Every line of the records that holds the word "Código" should be copied.
- - -
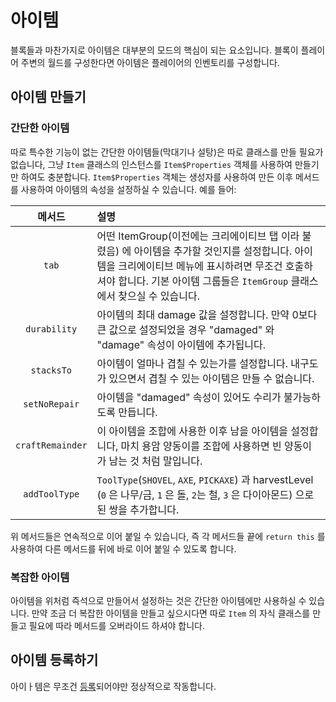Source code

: 아이템
=====

블록들과 마찬가지로 아이템은 대부분의 모드의 핵심이 되는 요소입니다. 블록이 플레이어 주변의 월드를 구성한다면 아이템은 플레이어의 인벤토리를 구성합니다.

아이템 만들기
----------------

### 간단한 아이템

따로 특수한 기능이 없는 간단한 아이템들(막대기나 설탕)은 따로 클래스를 만들 필요가 없습니다, 그냥 `Item` 클래스의 인스턴스를 `Item$Properties` 객체를 사용하여 만들기만 하여도 충분합니다. `Item$Properties` 객체는 생성자를 사용하여 만든 이후 메서드를 사용하여 아이템의 속성을 설정하실 수 있습니다. 예를 들어:

|       메서드        | 설명                                                                                                                                       |
|:----------------:|:-----------------------------------------------------------------------------------------------------------------------------------------|
|      `tab`       | 어떤 ItemGroup(이전에는 크리에이티브 탭 이라 불렸음) 에 아이템을 추가할 것인지를 설정합니다. 아이템을 크리에이티브 메뉴에 표시하려면 무조건 호출하셔야 합니다. 기본 아이템 그룹들은 `ItemGroup` 클래스에서 찾으실 수 있습니다. |
|   `durability`   | 아이템의 최대 damage 값을 설정합니다. 만약 0보다 큰 값으로 설정되었을 경우 "damaged" 와 "damage" 속성이 아이템에 추가됩니다.                                                      |
|    `stacksTo`    | 아이템이 얼마나 겹칠 수 있는가를 설정합니다. 내구도가 있으면서 겹칠 수 있는 아이템은 만들 수 없습니다.                                                                              |
|  `setNoRepair`   | 아이템을 "damaged" 속성이 있어도 수리가 불가능하도록 만듭니다.                                                                                                  |
| `craftRemainder` | 이 아이템을 조합에 사용한 이후 남을 아이템을 설정합니다, 마치 용암 양동이를 조합에 사용하면 빈 양동이가 남는 것 처럼 말입니다.                                                                |
|  `addToolType`   | `ToolType`(`SHOVEL`, `AXE`, `PICKAXE`) 과 harvestLevel (`0` 은 나무/금, `1` 은 돌, `2`는 철, `3` 은 다이아몬드) 으로 된 쌍을 추가합니다.                          |

위 메서드들은 연속적으로 이어 붙일 수 있습니다, 즉 각 메서드들 끝에 `return this` 를 사용하여 다른 메서드를 뒤에 바로 이어 붙일 수 있도록 합니다.

### 복잡한 아이템

아이템을 위처럼 즉석으로 만들어서 설정하는 것은 간단한 아이템에만 사용하실 수 있습니다. 만약 조금 더 복잡한 아이템을 만들고 싶으시다면 따로 `Item` 의 자식 클래스를 만들고 필요에 따라 메서드를 오버라이드 하셔야 합니다.

아이템 등록하기
-------------------

아이ㅏ템은 무조건 [등록][등록]되어야만 정상적으로 작동합니다.

[등록]: ../concepts/registries.md#객체-등록하기
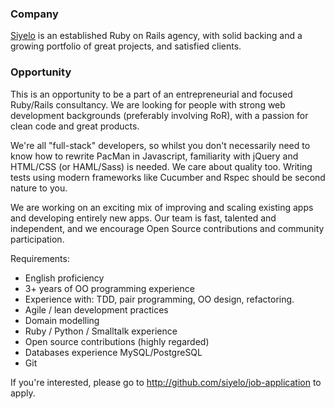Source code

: ### Company

[Siyelo](www.siyelo.com) is an established Ruby on Rails agency, with solid backing and a growing portfolio of great projects, and satisfied clients.

### Opportunity

This is an opportunity to be a part of an entrepreneurial and focused Ruby/Rails consultancy. We are looking for people with strong web development backgrounds (preferably involving RoR), with a passion for clean code and great products.

We're all "full-stack" developers, so whilst you don't necessarily need to know how to rewrite PacMan in Javascript, familiarity with jQuery and HTML/CSS (or HAML/Sass) is needed. We care about quality too. Writing tests using modern frameworks like Cucumber and Rspec should be second nature to you.

We are working on an exciting mix of improving and scaling existing apps and developing entirely new apps. Our team is fast, talented and independent, and we encourage Open Source contributions and community participation.

Requirements:

  - English proficiency
  - 3+ years of OO programming experience
  - Experience with: TDD, pair programming, OO design, refactoring.
  - Agile / lean development practices
  - Domain modelling
  - Ruby / Python / Smalltalk experience
  - Open source contributions (highly regarded)
  - Databases experience MySQL/PostgreSQL
  - Git

If you're interested, please go to http://github.com/siyelo/job-application to apply.
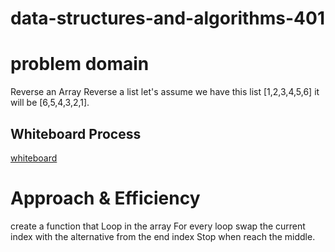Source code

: # data-structures-and-algorithms-401

# problem domain
Reverse an Array
Reverse a list let's assume we have this list [1,2,3,4,5,6] it will be [6,5,4,3,2,1].

## Whiteboard Process

[whiteboard](white-board.md)

# Approach & Efficiency
create a function that Loop in the array For every loop swap the current index with the alternative from the end index
Stop when reach the middle.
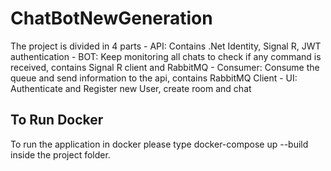 # ChatBotNewGeneration

The project is divided in 4 parts
    - API: Contains .Net Identity, Signal R, JWT authentication
    - BOT: Keep monitoring all chats to check if any command is received, contains Signal R client and RabbitMQ
    - Consumer: Consume the queue and send information to the api, contains RabbitMQ Client
    - UI: Authenticate and Register new User, create room and chat

## To Run Docker

To run the application in docker please type docker-compose up --build inside the project folder.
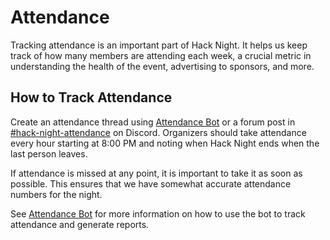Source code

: # Attendance

Tracking attendance is an important part of Hack Night. It helps us keep track of how many members are attending each
week, a crucial metric in understanding the health of the event, advertising to sponsors, and more.

## How to Track Attendance

Create an attendance thread using [Attendance Bot](/engineering/attendance-bot/README.md) or a forum post in
[#hack-night-attendance](https://discord.com/channels/772576325897945119/1287861645628149760) on Discord. Organizers
should take attendance every hour starting at 8:00 PM and noting when Hack Night ends when the last person leaves.

If attendance is missed at any point, it is important to take it as soon as possible. This ensures that we have somewhat
accurate attendance numbers for the night.

See [Attendance Bot](/engineering/attendance-bot/README.md) for more information on how to use the bot to track
attendance and generate reports.
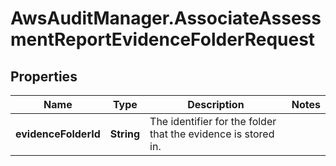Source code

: # AwsAuditManager.AssociateAssessmentReportEvidenceFolderRequest

## Properties

Name | Type | Description | Notes
------------ | ------------- | ------------- | -------------
**evidenceFolderId** | **String** |  The identifier for the folder that the evidence is stored in.  | 


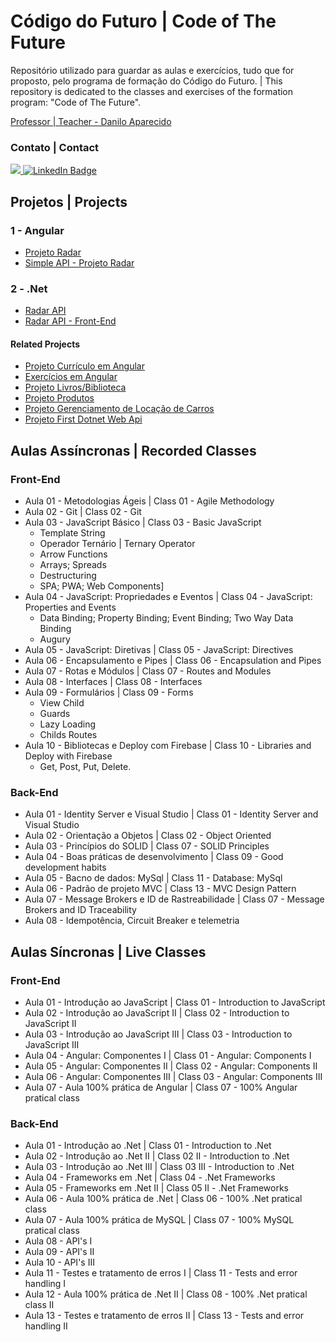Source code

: # Código do Futuro | Code of The Future

Repositório utilizado para guardar as aulas e exercícios, tudo que for proposto, pelo programa de formação do Código do Futuro. | This repository is dedicated to the classes and exercises of the formation program: "Code of The Future".

[Professor | Teacher - Danilo Aparecido](https://www.linkedin.com/search/results/all/?heroEntityKey=urn%3Ali%3Afsd_profile%3AACoAAAce0SUBo-evw_-UTiCDvRgyEhMratZT51A&keywords=danilo%20aparecido%20dos%20santos&origin=RICH_QUERY_SUGGESTION&position=0&searchId=ce8d26d2-4dca-4800-a1d2-a0dd65fdf5d3&sid=nkG)

### Contato | Contact
<div id="badges">
  <span> </span>
  <a href = "mailto:gustavosalgadolima+git@gmail.com">
    <img src="https://img.shields.io/badge/Gmail-D14836?style=for-the-badge&logo=gmail&logoColor=white" target="_blank">
  </a>
  <a href = "https://www.linkedin.com/in/gustavo-salgado-lima">
    <img src="https://img.shields.io/badge/LinkedIn-blue?style=for-the-badge&logo=linkedin&logoColor=white" alt="LinkedIn Badge"/>
  </a>
</div>

## Projetos | Projects

### 1 - Angular
- [Projeto Radar](https://github.com/GusGul/projeto-radar)
- [Simple API - Projeto Radar](https://github.com/GusGul/projeto-radar-back-end)

### 2 - .Net
- [Radar API](https://github.com/BGJKW/Radar_Api)
- [Radar API - Front-End](https://github.com/BGJKW/projeto-radar-angular)

#### Related Projects
- [Projeto Currículo em Angular](https://github.com/GusGul/Curriculum_Angular)
- [Exercícios em Angular](https://github.com/GusGul/Exercicios_Angular)
- [Projeto Livros/Biblioteca](https://github.com/GusGul/Projeto_Livros-Biblioteca)
- [Projeto Produtos](https://github.com/GusGul/ProjetoProdutos-AulaCodDoFut)
- [Projeto Gerenciamento de Locação de Carros](https://github.com/GusGul/Gerenciamento-Locacao-Carros)
- [Projeto First Dotnet Web Api](https://github.com/GusGul/first-web-api-dotnet)

## Aulas Assíncronas | Recorded Classes

### Front-End

- Aula 01 - Metodologias Ágeis | Class 01 - Agile Methodology
- Aula 02 - Git | Class 02 - Git
- Aula 03 - JavaScript Básico | Class 03 - Basic JavaScript
  - Template String
  - Operador Ternário | Ternary Operator
  - Arrow Functions
  - Arrays; Spreads
  - Destructuring
  - SPA; PWA; Web Components]
- Aula 04 - JavaScript: Propriedades e Eventos | Class 04 - JavaScript: Properties and Events
  - Data Binding; Property Binding; Event Binding; Two Way Data Binding
  - Augury
- Aula 05 - JavaScript: Diretivas | Class 05 - JavaScript: Directives
- Aula 06 - Encapsulamento e Pipes | Class 06 - Encapsulation and Pipes
- Aula 07 - Rotas e Módulos | Class 07 - Routes and Modules
- Aula 08 - Interfaces | Class 08 - Interfaces
- Aula 09 - Formulários | Class 09 - Forms
  - View Child
  - Guards
  - Lazy Loading
  - Childs Routes
- Aula 10 - Bibliotecas e Deploy com Firebase | Class 10 - Libraries and Deploy with Firebase
  - Get, Post, Put, Delete.

### Back-End

- Aula 01 - Identity Server e Visual Studio | Class 01 - Identity Server and Visual Studio
- Aula 02 - Orientação a Objetos | Class 02 - Object Oriented
- Aula 03 - Princípios do SOLID | Class 07 - SOLID Principles
- Aula 04 - Boas práticas de desenvolvimento | Class 09 - Good development habits
- Aula 05 - Bacno de dados: MySql | Class 11 - Database: MySql 
- Aula 06 - Padrão de projeto MVC | Class 13 - MVC Design Pattern
- Aula 07 - Message Brokers e ID de Rastreabilidade | Class 07 - Message Brokers and ID Traceability
- Aula 08 - Idempotência, Circuit Breaker e telemetria


## Aulas Síncronas | Live Classes

### Front-End

- Aula 01 - Introdução ao JavaScript | Class 01 - Introduction to JavaScript
- Aula 02 - Introdução ao JavaScript II | Class 02 - Introduction to JavaScript II
- Aula 03 - Introdução ao JavaScript III | Class 03 - Introduction to JavaScript III
- Aula 04 - Angular: Componentes I | Class 01 - Angular: Components I
- Aula 05 - Angular: Componentes II | Class 02 - Angular: Components II 
- Aula 06 - Angular: Componentes III | Class 03 - Angular: Components III
- Aula 07 - Aula 100% prática de Angular | Class 07 - 100% Angular pratical class

### Back-End

- Aula 01 - Introdução ao .Net | Class 01 - Introduction to .Net
- Aula 02 - Introdução ao .Net II | Class 02 II - Introduction to .Net
- Aula 03 - Introdução ao .Net III | Class 03 III - Introduction to .Net
- Aula 04 - Frameworks em .Net | Class 04 - .Net Frameworks
- Aula 05 - Frameworks em .Net II | Class 05 II - .Net Frameworks
- Aula 06 - Aula 100% prática de .Net | Class 06 - 100% .Net pratical class
- Aula 07 - Aula 100% prática de MySQL | Class 07 - 100% MySQL pratical class
- Aula 08 - API's I
- Aula 09 - API's II
- Aula 10 - API's III
- Aula 11 - Testes e tratamento de erros I | Class 11 - Tests and error handling I
- Aula 12 - Aula 100% prática de .Net II | Class 08 - 100% .Net pratical class II
- Aula 13 - Testes e tratamento de erros II | Class 13 - Tests and error handling II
- - -
- Reply
: # Código do Futuro | Code of The Future
Repositório utilizado para guardar as aulas e exercícios, tudo que for proposto, pelo programa de formação do Código do Futuro. | This repository is dedicated to the classes and exercises of the formation program: "Code of The Future".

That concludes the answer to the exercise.